[Exercise instructions]
Filter the entries below down to the lines that hold "README".
Segment Start: Excerpted data
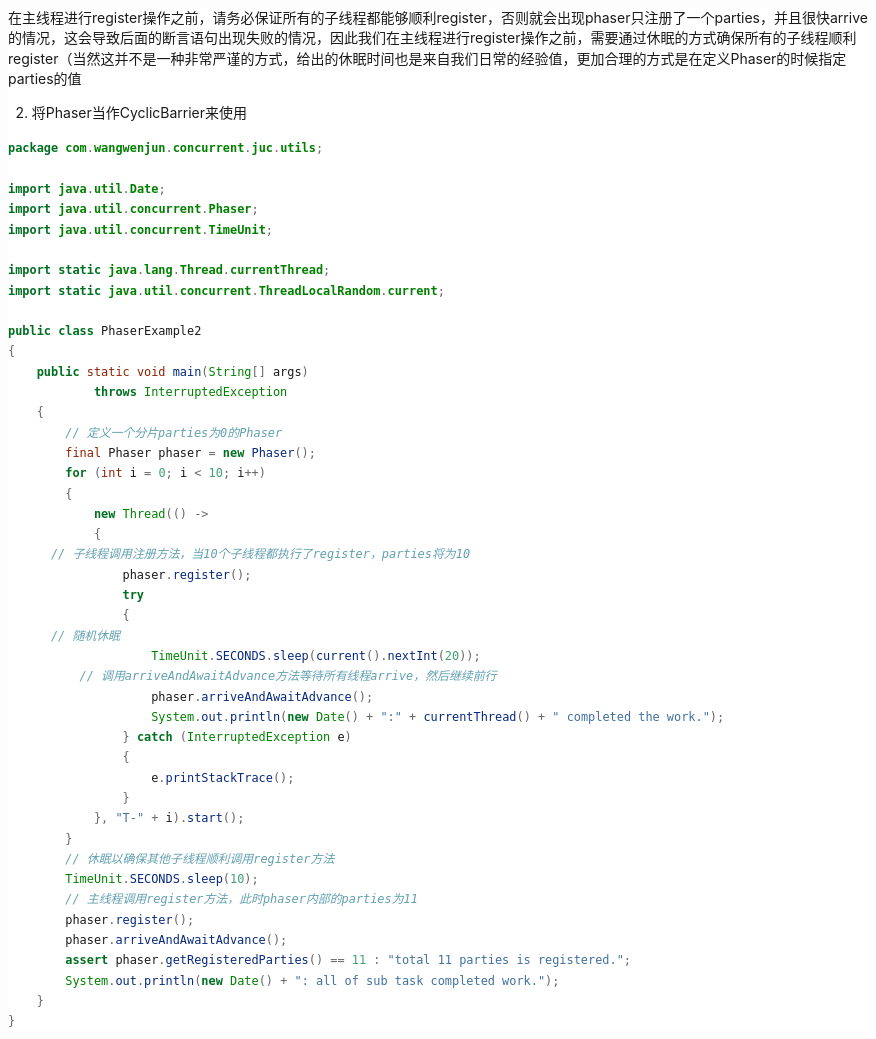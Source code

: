 在主线程进行register操作之前，请务必保证所有的子线程都能够顺利register，否则就会出现phaser只注册了一个parties，并且很快arrive的情况，这会导致后面的断言语句出现失败的情况，因此我们在主线程进行register操作之前，需要通过休眠的方式确保所有的子线程顺利register（当然这并不是一种非常严谨的方式，给出的休眠时间也是来自我们日常的经验值，更加合理的方式是在定义Phaser的时候指定parties的值


2. 将Phaser当作CyclicBarrier来使用
```java
package com.wangwenjun.concurrent.juc.utils;

import java.util.Date;
import java.util.concurrent.Phaser;
import java.util.concurrent.TimeUnit;

import static java.lang.Thread.currentThread;
import static java.util.concurrent.ThreadLocalRandom.current;

public class PhaserExample2
{
    public static void main(String[] args)
            throws InterruptedException
    {
        // 定义一个分片parties为0的Phaser
        final Phaser phaser = new Phaser();
        for (int i = 0; i < 10; i++)
        {
            new Thread(() ->
            {
      // 子线程调用注册方法，当10个子线程都执行了register，parties将为10
                phaser.register();
                try
                {
      // 随机休眠
                    TimeUnit.SECONDS.sleep(current().nextInt(20));
          // 调用arriveAndAwaitAdvance方法等待所有线程arrive，然后继续前行
                    phaser.arriveAndAwaitAdvance();
                    System.out.println(new Date() + ":" + currentThread() + " completed the work.");
                } catch (InterruptedException e)
                {
                    e.printStackTrace();
                }
            }, "T-" + i).start();
        }
        // 休眠以确保其他子线程顺利调用register方法
        TimeUnit.SECONDS.sleep(10);
        // 主线程调用register方法，此时phaser内部的parties为11
        phaser.register();
        phaser.arriveAndAwaitAdvance();
        assert phaser.getRegisteredParties() == 11 : "total 11 parties is registered.";
        System.out.println(new Date() + ": all of sub task completed work.");
    }
}
```
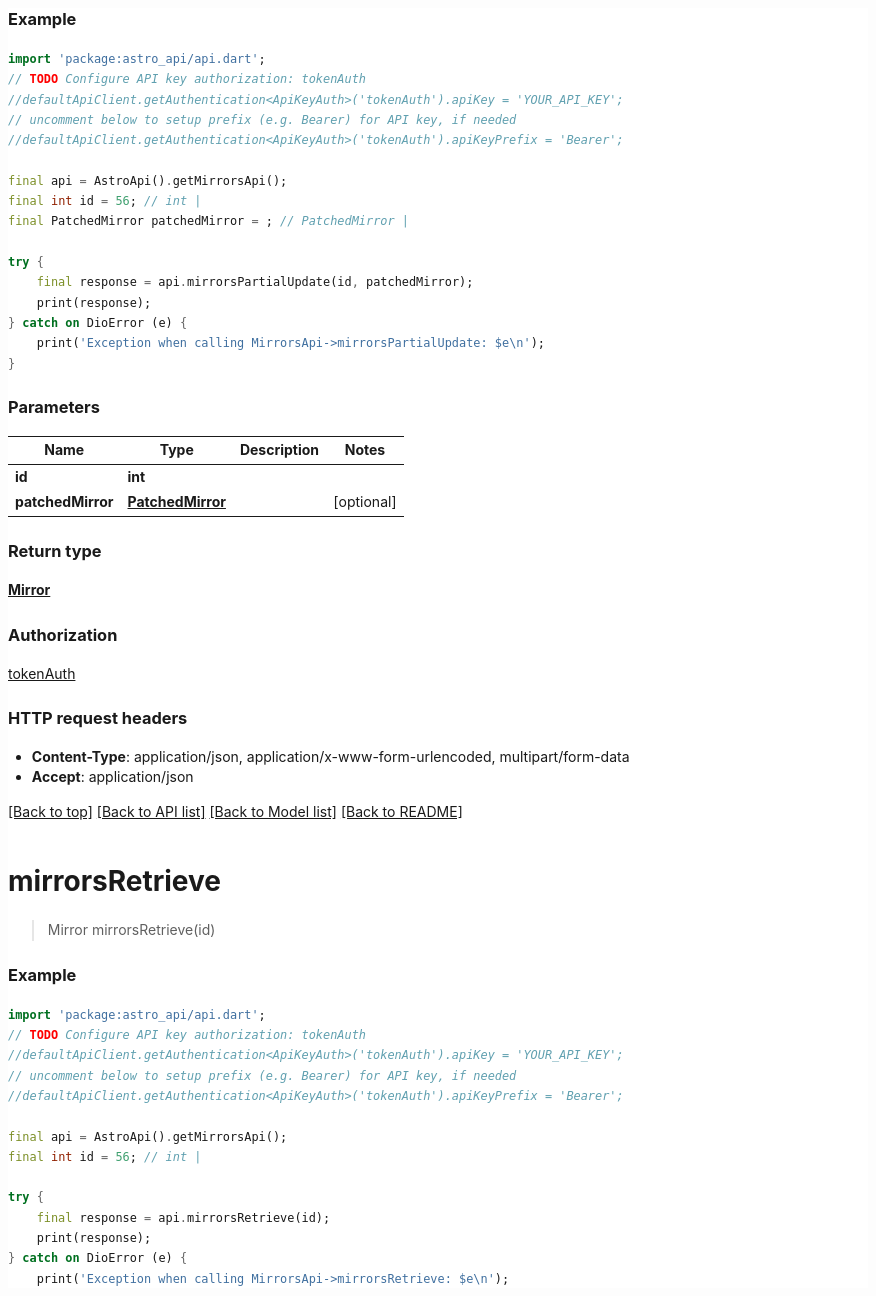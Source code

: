 
### Example
```dart
import 'package:astro_api/api.dart';
// TODO Configure API key authorization: tokenAuth
//defaultApiClient.getAuthentication<ApiKeyAuth>('tokenAuth').apiKey = 'YOUR_API_KEY';
// uncomment below to setup prefix (e.g. Bearer) for API key, if needed
//defaultApiClient.getAuthentication<ApiKeyAuth>('tokenAuth').apiKeyPrefix = 'Bearer';

final api = AstroApi().getMirrorsApi();
final int id = 56; // int | 
final PatchedMirror patchedMirror = ; // PatchedMirror | 

try {
    final response = api.mirrorsPartialUpdate(id, patchedMirror);
    print(response);
} catch on DioError (e) {
    print('Exception when calling MirrorsApi->mirrorsPartialUpdate: $e\n');
}
```

### Parameters

Name | Type | Description  | Notes
------------- | ------------- | ------------- | -------------
 **id** | **int**|  | 
 **patchedMirror** | [**PatchedMirror**](PatchedMirror.md)|  | [optional] 

### Return type

[**Mirror**](Mirror.md)

### Authorization

[tokenAuth](../README.md#tokenAuth)

### HTTP request headers

 - **Content-Type**: application/json, application/x-www-form-urlencoded, multipart/form-data
 - **Accept**: application/json

[[Back to top]](#) [[Back to API list]](../README.md#documentation-for-api-endpoints) [[Back to Model list]](../README.md#documentation-for-models) [[Back to README]](../README.md)

# **mirrorsRetrieve**
> Mirror mirrorsRetrieve(id)



### Example
```dart
import 'package:astro_api/api.dart';
// TODO Configure API key authorization: tokenAuth
//defaultApiClient.getAuthentication<ApiKeyAuth>('tokenAuth').apiKey = 'YOUR_API_KEY';
// uncomment below to setup prefix (e.g. Bearer) for API key, if needed
//defaultApiClient.getAuthentication<ApiKeyAuth>('tokenAuth').apiKeyPrefix = 'Bearer';

final api = AstroApi().getMirrorsApi();
final int id = 56; // int | 

try {
    final response = api.mirrorsRetrieve(id);
    print(response);
} catch on DioError (e) {
    print('Exception when calling MirrorsApi->mirrorsRetrieve: $e\n');
```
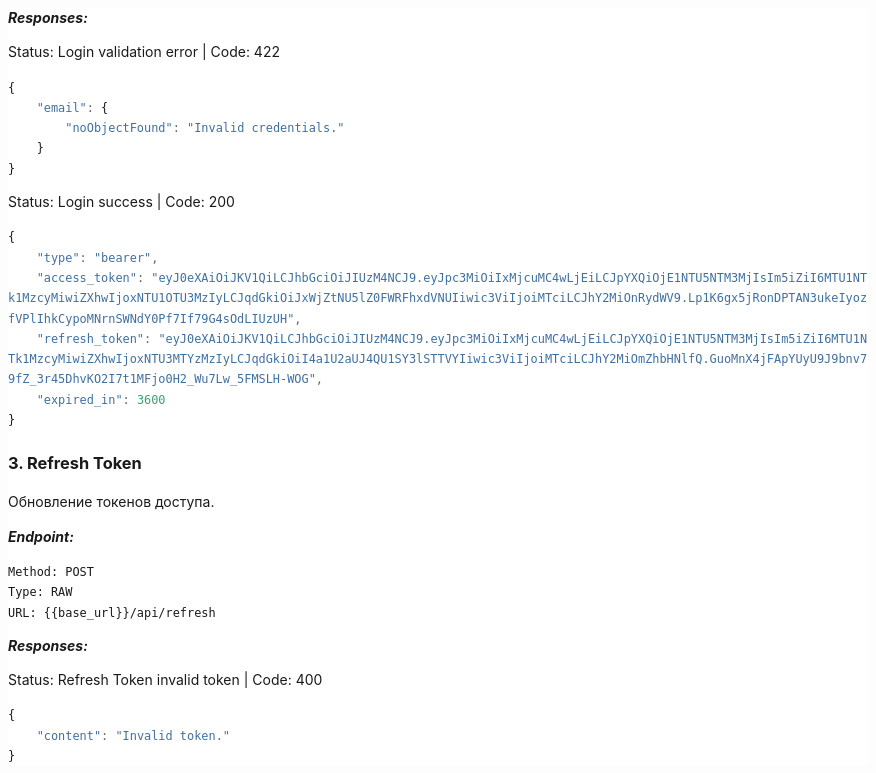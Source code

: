 
***Responses:***


Status: Login validation error | Code: 422



```js
{
    "email": {
        "noObjectFound": "Invalid credentials."
    }
}
```



Status: Login success | Code: 200



```js
{
    "type": "bearer",
    "access_token": "eyJ0eXAiOiJKV1QiLCJhbGciOiJIUzM4NCJ9.eyJpc3MiOiIxMjcuMC4wLjEiLCJpYXQiOjE1NTU5NTM3MjIsIm5iZiI6MTU1NTk1MzcyMiwiZXhwIjoxNTU1OTU3MzIyLCJqdGkiOiJxWjZtNU5lZ0FWRFhxdVNUIiwic3ViIjoiMTciLCJhY2MiOnRydWV9.Lp1K6gx5jRonDPTAN3ukeIyozfVPlIhkCypoMNrnSWNdY0Pf7If79G4sOdLIUzUH",
    "refresh_token": "eyJ0eXAiOiJKV1QiLCJhbGciOiJIUzM4NCJ9.eyJpc3MiOiIxMjcuMC4wLjEiLCJpYXQiOjE1NTU5NTM3MjIsIm5iZiI6MTU1NTk1MzcyMiwiZXhwIjoxNTU3MTYzMzIyLCJqdGkiOiI4a1U2aUJ4QU1SY3lSTTVYIiwic3ViIjoiMTciLCJhY2MiOmZhbHNlfQ.GuoMnX4jFApYUyU9J9bnv79fZ_3r45DhvKO2I7t1MFjo0H2_Wu7Lw_5FMSLH-WOG",
    "expired_in": 3600
}
```



### 3. Refresh Token


Обновление токенов доступа.


***Endpoint:***

```bash
Method: POST
Type: RAW
URL: {{base_url}}/api/refresh
```



***Responses:***


Status: Refresh Token invalid token | Code: 400



```js
{
    "content": "Invalid token."
}
```

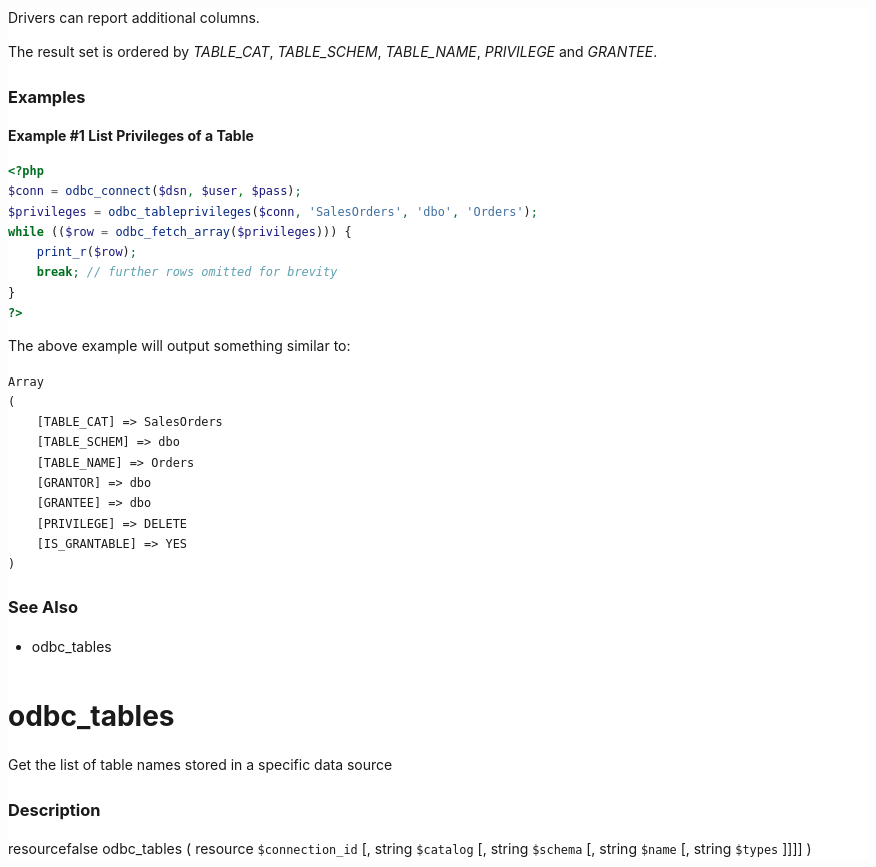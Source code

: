 Drivers can report additional columns.

The result set is ordered by *TABLE\_CAT*, *TABLE\_SCHEM*,
*TABLE\_NAME*, *PRIVILEGE* and *GRANTEE*.

### Examples

**Example \#1 List Privileges of a Table**

``` php
<?php
$conn = odbc_connect($dsn, $user, $pass);
$privileges = odbc_tableprivileges($conn, 'SalesOrders', 'dbo', 'Orders');
while (($row = odbc_fetch_array($privileges))) {
    print_r($row);
    break; // further rows omitted for brevity
}
?>
```

The above example will output something similar to:

    Array
    (
        [TABLE_CAT] => SalesOrders
        [TABLE_SCHEM] => dbo
        [TABLE_NAME] => Orders
        [GRANTOR] => dbo
        [GRANTEE] => dbo
        [PRIVILEGE] => DELETE
        [IS_GRANTABLE] => YES
    )

### See Also

-   <span class="function">odbc\_tables</span>

odbc\_tables
============

Get the list of table names stored in a specific data source

### Description

<span class="type"><span class="type">resource</span><span
class="type">false</span></span> <span
class="methodname">odbc\_tables</span> ( <span class="methodparam"><span
class="type">resource</span> `$connection_id`</span> \[, <span
class="methodparam"><span class="type">string</span> `$catalog`</span>
\[, <span class="methodparam"><span class="type">string</span>
`$schema`</span> \[, <span class="methodparam"><span
class="type">string</span> `$name`</span> \[, <span
class="methodparam"><span class="type">string</span> `$types`</span>
\]\]\]\] )
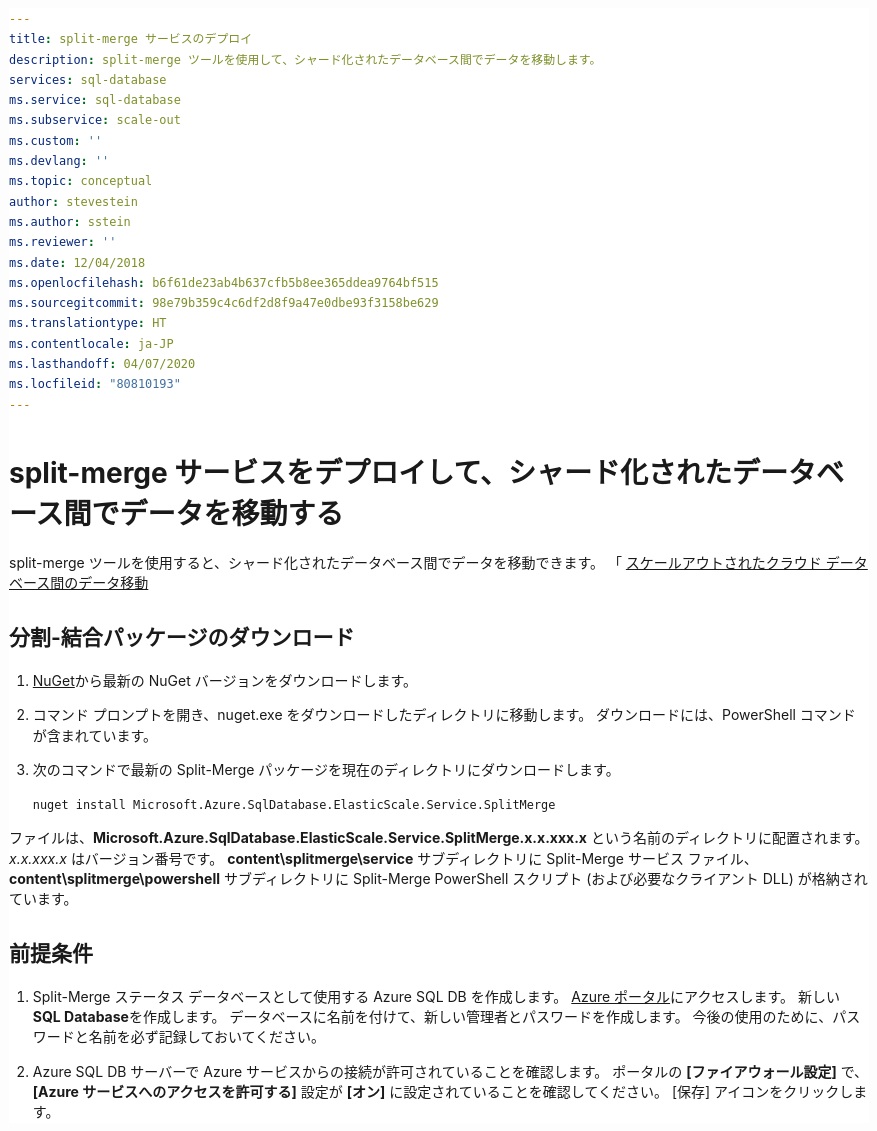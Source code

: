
 ```yaml
---
title: split-merge サービスのデプロイ
description: split-merge ツールを使用して、シャード化されたデータベース間でデータを移動します。
services: sql-database
ms.service: sql-database
ms.subservice: scale-out
ms.custom: ''
ms.devlang: ''
ms.topic: conceptual
author: stevestein
ms.author: sstein
ms.reviewer: ''
ms.date: 12/04/2018
ms.openlocfilehash: b6f61de23ab4b637cfb5b8ee365ddea9764bf515
ms.sourcegitcommit: 98e79b359c4c6df2d8f9a47e0dbe93f3158be629
ms.translationtype: HT
ms.contentlocale: ja-JP
ms.lasthandoff: 04/07/2020
ms.locfileid: "80810193"
---
```

# <a name="deploy-a-split-merge-service-to-move-data-between-sharded-databases"></a>split-merge サービスをデプロイして、シャード化されたデータベース間でデータを移動する

split-merge ツールを使用すると、シャード化されたデータベース間でデータを移動できます。 「 [スケールアウトされたクラウド データベース間のデータ移動](sql-database-elastic-scale-overview-split-and-merge.md)

## <a name="download-the-split-merge-packages"></a>分割-結合パッケージのダウンロード

1. [NuGet](https://docs.nuget.org/docs/start-here/installing-nuget)から最新の NuGet バージョンをダウンロードします。

1. コマンド プロンプトを開き、nuget.exe をダウンロードしたディレクトリに移動します。 ダウンロードには、PowerShell コマンドが含まれています。

1. 次のコマンドで最新の Split-Merge パッケージを現在のディレクトリにダウンロードします。

   ```cmd
   nuget install Microsoft.Azure.SqlDatabase.ElasticScale.Service.SplitMerge
   ```  

ファイルは、**Microsoft.Azure.SqlDatabase.ElasticScale.Service.SplitMerge.x.x.xxx.x** という名前のディレクトリに配置されます。*x.x.xxx.x* はバージョン番号です。 **content\splitmerge\service** サブディレクトリに Split-Merge サービス ファイル、**content\splitmerge\powershell** サブディレクトリに Split-Merge PowerShell スクリプト (および必要なクライアント DLL) が格納されています。

## <a name="prerequisites"></a>前提条件

1. Split-Merge ステータス データベースとして使用する Azure SQL DB を作成します。 [Azure ポータル](https://portal.azure.com)にアクセスします。 新しい **SQL Database**を作成します。 データベースに名前を付けて、新しい管理者とパスワードを作成します。 今後の使用のために、パスワードと名前を必ず記録しておいてください。

1. Azure SQL DB サーバーで Azure サービスからの接続が許可されていることを確認します。 ポータルの **[ファイアウォール設定]** で、 **[Azure サービスへのアクセスを許可する]** 設定が **[オン]** に設定されていることを確認してください。 [保存] アイコンをクリックします。


[1]: ./media/sql-database-elastic-scale-configure-deploy-split-and-merge/allowed-services.png
[2]: ./media/sql-database-elastic-scale-configure-deploy-split-and-merge/manage.png
[3]: ./media/sql-database-elastic-scale-configure-deploy-split-and-merge/staging.png
[4]: ./media/sql-database-elastic-scale-configure-deploy-split-and-merge/upload.png
[5]: ./media/sql-database-elastic-scale-configure-deploy-split-and-merge/storage.png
Segment End: Excerpted data
[Solved problem]
[tokenAuth](../README.md#tokenAuth)
[[Back to top]](#) [[Back to API list]](../README.md#documentation-for-api-endpoints) [[Back to Model list]](../README.md#documentation-for-models) [[Back to README]](../README.md)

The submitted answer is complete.